Exercise aim:
What lines in the data below mention the string "Properties"? Copy them out.

Saved entries:
▼
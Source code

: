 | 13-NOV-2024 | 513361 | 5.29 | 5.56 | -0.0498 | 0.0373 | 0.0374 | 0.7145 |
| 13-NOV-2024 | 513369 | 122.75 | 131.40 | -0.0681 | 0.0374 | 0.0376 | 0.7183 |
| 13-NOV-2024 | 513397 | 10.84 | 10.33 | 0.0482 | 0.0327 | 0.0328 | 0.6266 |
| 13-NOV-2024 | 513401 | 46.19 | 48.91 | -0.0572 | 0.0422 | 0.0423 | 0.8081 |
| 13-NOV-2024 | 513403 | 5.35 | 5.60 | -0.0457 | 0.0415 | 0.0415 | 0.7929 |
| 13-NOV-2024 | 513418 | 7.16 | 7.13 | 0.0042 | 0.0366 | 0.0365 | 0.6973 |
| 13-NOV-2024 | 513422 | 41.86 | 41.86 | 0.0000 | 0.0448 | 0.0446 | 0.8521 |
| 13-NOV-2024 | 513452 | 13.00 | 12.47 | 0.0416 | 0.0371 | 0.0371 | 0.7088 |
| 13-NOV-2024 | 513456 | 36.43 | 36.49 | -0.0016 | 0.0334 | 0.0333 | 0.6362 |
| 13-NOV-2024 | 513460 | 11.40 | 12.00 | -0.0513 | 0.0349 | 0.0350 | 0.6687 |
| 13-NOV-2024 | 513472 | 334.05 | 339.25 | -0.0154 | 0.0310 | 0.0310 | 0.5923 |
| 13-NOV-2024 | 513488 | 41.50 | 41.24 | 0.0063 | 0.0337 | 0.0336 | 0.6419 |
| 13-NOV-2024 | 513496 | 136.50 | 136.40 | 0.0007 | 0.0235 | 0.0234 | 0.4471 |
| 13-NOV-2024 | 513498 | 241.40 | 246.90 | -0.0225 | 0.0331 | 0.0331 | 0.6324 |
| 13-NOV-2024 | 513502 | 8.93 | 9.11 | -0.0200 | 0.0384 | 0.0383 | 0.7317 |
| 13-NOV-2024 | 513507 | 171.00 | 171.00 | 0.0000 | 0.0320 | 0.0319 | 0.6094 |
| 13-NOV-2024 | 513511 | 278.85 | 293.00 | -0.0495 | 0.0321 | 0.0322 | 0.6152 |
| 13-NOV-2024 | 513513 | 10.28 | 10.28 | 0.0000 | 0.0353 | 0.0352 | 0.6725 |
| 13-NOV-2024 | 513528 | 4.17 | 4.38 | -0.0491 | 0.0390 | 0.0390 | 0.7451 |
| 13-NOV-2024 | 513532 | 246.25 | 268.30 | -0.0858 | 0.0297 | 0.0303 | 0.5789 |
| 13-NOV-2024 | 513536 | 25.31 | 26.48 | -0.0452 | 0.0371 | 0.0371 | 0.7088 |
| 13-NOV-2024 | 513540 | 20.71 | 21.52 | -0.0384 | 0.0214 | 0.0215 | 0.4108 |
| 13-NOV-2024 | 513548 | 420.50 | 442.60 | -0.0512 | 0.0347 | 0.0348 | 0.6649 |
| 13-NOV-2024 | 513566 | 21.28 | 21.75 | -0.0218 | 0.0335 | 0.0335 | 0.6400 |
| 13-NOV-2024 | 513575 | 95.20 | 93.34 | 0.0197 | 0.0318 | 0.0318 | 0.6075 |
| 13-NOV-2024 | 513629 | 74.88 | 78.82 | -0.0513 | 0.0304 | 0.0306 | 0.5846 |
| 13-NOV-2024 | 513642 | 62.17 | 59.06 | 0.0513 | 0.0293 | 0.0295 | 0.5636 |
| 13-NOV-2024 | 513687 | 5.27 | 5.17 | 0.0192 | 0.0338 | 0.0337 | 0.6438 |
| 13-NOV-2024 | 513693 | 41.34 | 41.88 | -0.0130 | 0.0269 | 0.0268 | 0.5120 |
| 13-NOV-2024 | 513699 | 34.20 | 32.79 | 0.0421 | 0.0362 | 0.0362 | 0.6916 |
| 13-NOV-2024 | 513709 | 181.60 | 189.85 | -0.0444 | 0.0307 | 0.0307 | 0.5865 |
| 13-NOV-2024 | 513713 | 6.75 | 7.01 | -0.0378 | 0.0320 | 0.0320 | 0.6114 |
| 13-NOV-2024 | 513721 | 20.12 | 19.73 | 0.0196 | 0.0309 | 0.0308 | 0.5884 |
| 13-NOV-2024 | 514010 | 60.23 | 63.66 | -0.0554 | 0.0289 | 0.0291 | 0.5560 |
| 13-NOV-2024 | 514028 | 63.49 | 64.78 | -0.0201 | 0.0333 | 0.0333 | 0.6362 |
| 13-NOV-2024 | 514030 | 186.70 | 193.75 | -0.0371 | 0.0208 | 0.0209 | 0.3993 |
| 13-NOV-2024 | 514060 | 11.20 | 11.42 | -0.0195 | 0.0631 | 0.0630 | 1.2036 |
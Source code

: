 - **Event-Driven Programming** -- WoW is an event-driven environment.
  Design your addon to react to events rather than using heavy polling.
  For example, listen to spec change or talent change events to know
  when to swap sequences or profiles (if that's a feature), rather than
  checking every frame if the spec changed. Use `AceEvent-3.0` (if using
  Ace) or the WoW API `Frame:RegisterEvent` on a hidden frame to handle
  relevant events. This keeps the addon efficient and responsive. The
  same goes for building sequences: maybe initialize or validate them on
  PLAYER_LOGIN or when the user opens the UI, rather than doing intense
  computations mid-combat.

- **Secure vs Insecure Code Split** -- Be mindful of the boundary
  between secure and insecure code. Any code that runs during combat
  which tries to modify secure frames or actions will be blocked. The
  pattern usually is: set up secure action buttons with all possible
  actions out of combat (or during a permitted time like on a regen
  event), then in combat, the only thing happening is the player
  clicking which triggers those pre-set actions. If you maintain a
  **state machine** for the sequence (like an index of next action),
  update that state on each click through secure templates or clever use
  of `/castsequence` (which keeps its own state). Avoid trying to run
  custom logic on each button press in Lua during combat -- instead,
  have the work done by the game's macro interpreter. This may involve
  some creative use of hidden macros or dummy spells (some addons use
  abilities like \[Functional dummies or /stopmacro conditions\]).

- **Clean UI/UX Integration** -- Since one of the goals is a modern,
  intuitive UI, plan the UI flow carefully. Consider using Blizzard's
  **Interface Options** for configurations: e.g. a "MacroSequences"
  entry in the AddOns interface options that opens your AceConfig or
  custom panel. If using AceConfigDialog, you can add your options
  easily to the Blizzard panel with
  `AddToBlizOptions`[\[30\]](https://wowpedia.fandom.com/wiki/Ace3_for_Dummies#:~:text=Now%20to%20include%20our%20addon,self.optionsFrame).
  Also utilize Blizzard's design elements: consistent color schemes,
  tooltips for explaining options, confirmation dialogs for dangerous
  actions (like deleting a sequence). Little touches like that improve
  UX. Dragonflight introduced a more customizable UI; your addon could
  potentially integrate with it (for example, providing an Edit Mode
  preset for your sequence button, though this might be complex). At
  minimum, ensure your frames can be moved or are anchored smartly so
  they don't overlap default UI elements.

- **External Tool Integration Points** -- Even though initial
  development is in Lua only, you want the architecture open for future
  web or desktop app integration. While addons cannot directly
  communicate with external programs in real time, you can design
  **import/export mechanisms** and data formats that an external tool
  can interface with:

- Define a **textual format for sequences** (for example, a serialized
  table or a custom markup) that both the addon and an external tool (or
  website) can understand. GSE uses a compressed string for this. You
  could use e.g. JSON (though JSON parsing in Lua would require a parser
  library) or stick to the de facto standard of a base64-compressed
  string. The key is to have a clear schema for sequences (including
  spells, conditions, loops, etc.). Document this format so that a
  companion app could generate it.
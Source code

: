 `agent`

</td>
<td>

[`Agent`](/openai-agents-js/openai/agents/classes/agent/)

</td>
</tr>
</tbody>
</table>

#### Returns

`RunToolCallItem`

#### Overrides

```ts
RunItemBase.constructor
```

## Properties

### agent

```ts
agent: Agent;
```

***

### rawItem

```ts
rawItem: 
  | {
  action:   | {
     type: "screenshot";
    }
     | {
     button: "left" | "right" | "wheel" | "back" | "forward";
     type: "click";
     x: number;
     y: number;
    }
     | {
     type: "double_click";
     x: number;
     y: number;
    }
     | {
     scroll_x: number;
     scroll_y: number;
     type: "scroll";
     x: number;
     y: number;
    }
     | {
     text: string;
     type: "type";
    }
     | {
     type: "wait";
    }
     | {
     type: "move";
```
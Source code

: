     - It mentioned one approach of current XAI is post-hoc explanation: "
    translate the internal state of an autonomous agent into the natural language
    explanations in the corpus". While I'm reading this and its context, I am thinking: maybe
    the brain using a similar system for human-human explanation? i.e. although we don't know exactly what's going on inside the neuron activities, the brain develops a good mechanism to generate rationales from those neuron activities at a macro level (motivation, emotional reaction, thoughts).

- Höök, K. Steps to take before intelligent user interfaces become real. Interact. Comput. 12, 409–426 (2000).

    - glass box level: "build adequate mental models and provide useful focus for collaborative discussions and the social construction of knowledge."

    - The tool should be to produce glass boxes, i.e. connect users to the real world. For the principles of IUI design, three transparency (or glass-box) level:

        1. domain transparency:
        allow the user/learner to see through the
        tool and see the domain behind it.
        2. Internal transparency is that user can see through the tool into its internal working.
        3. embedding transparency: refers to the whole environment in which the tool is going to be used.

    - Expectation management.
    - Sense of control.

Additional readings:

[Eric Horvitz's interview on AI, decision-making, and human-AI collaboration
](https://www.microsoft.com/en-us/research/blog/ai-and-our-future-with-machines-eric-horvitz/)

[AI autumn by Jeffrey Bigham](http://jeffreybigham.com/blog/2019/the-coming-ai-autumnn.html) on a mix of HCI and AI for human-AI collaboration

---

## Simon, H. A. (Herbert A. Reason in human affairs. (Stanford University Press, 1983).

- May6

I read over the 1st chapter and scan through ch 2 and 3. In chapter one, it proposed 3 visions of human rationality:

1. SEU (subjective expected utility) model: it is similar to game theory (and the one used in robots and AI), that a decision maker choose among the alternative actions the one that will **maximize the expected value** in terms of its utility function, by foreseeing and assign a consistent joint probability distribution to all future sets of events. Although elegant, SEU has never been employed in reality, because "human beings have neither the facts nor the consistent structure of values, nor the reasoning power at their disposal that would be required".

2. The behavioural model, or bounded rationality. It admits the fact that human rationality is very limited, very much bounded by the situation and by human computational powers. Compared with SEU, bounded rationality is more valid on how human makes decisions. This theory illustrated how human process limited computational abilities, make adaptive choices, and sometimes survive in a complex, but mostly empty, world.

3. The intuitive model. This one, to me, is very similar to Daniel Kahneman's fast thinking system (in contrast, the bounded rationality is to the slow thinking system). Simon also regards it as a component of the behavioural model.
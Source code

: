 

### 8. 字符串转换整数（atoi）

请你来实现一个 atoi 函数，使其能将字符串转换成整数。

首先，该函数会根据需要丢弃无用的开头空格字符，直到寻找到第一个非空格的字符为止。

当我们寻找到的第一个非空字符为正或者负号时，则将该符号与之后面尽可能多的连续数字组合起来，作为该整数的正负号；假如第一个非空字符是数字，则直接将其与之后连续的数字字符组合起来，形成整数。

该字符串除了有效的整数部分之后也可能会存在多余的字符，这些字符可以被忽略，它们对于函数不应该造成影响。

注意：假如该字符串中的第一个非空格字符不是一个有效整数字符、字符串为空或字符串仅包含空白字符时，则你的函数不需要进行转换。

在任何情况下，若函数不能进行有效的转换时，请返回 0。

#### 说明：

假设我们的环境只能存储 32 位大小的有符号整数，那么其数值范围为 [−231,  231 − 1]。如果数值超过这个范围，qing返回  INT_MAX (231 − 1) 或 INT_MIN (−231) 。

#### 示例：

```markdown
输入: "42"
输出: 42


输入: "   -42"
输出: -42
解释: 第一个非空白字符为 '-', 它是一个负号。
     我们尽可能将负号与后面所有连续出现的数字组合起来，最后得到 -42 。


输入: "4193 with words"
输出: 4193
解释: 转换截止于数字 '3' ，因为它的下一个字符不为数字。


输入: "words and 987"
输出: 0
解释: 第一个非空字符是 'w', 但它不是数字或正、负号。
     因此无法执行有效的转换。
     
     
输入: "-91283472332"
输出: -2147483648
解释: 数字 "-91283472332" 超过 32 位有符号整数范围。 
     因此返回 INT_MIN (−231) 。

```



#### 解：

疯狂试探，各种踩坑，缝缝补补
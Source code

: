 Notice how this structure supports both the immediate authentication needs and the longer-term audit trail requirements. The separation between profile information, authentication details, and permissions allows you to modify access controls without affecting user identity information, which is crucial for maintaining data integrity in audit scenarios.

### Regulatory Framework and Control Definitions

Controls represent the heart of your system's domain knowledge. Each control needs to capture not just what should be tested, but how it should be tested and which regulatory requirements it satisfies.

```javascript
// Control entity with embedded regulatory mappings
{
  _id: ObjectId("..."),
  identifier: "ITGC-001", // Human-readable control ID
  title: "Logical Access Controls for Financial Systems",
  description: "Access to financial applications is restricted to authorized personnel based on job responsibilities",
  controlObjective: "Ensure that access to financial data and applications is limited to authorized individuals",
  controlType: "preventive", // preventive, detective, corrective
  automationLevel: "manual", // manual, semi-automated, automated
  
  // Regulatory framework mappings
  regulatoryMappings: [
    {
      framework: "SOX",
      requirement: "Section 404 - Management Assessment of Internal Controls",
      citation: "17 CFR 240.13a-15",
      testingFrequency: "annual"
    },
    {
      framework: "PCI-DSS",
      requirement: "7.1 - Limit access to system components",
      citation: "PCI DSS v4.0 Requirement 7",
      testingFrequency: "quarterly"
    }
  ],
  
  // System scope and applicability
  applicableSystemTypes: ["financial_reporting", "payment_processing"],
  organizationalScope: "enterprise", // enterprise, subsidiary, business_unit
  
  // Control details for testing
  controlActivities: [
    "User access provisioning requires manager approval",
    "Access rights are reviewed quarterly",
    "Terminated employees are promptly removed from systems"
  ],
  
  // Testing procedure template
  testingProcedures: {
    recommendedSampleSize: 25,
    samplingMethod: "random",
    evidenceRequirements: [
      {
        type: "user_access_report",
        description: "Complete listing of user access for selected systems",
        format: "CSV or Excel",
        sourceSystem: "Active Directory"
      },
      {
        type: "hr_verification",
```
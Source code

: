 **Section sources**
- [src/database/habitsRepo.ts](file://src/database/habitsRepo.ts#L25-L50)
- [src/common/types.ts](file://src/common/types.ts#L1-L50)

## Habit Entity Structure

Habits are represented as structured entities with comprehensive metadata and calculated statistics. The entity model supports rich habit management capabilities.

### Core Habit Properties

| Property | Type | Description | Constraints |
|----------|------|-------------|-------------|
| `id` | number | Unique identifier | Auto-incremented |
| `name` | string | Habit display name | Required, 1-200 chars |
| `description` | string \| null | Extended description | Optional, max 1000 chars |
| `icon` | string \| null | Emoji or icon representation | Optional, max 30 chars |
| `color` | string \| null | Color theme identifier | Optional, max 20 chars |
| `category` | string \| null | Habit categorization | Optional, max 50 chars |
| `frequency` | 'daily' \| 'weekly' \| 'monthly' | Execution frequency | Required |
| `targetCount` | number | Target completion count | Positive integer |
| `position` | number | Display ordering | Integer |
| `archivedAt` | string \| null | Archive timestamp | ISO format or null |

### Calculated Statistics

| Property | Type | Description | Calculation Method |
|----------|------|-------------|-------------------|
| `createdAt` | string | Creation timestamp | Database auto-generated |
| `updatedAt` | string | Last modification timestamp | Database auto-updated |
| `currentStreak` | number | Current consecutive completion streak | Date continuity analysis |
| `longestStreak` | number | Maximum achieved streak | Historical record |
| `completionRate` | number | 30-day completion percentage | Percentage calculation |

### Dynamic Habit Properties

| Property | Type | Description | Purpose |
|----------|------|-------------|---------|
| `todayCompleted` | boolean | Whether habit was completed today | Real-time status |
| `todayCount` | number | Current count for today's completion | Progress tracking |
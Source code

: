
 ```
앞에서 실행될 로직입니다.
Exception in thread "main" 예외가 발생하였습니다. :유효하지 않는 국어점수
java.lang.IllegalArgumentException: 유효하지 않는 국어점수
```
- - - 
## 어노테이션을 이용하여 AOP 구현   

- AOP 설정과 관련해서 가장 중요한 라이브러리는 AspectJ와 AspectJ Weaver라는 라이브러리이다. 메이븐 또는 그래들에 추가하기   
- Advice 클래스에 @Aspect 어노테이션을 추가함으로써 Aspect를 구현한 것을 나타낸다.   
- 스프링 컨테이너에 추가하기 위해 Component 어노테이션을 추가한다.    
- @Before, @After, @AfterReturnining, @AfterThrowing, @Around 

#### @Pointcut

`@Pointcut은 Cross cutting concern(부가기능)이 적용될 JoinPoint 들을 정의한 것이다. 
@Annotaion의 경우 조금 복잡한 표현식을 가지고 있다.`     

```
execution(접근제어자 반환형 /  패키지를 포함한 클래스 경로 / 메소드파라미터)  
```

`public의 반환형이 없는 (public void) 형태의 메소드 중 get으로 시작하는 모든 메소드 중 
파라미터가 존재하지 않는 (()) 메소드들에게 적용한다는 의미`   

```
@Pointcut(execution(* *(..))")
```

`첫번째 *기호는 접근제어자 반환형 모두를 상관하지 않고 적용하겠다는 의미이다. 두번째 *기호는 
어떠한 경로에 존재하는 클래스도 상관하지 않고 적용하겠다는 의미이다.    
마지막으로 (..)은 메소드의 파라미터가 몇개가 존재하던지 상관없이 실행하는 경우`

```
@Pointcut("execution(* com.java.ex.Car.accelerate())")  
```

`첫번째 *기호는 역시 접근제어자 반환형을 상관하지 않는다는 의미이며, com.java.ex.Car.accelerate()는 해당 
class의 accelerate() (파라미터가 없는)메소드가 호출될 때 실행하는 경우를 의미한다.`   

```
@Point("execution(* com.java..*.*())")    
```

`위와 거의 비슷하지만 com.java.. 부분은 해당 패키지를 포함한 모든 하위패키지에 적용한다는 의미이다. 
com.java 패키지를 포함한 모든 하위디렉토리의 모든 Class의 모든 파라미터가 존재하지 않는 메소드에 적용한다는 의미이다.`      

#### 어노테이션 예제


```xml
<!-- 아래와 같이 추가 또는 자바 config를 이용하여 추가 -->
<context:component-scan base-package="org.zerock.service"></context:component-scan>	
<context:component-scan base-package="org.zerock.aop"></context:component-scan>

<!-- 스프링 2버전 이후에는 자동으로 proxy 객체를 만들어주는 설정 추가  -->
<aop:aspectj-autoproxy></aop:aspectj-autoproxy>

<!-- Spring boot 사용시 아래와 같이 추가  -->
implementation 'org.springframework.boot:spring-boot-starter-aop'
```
▲
Response to this task:
## Properties
### Core Habit Properties
### Dynamic Habit Properties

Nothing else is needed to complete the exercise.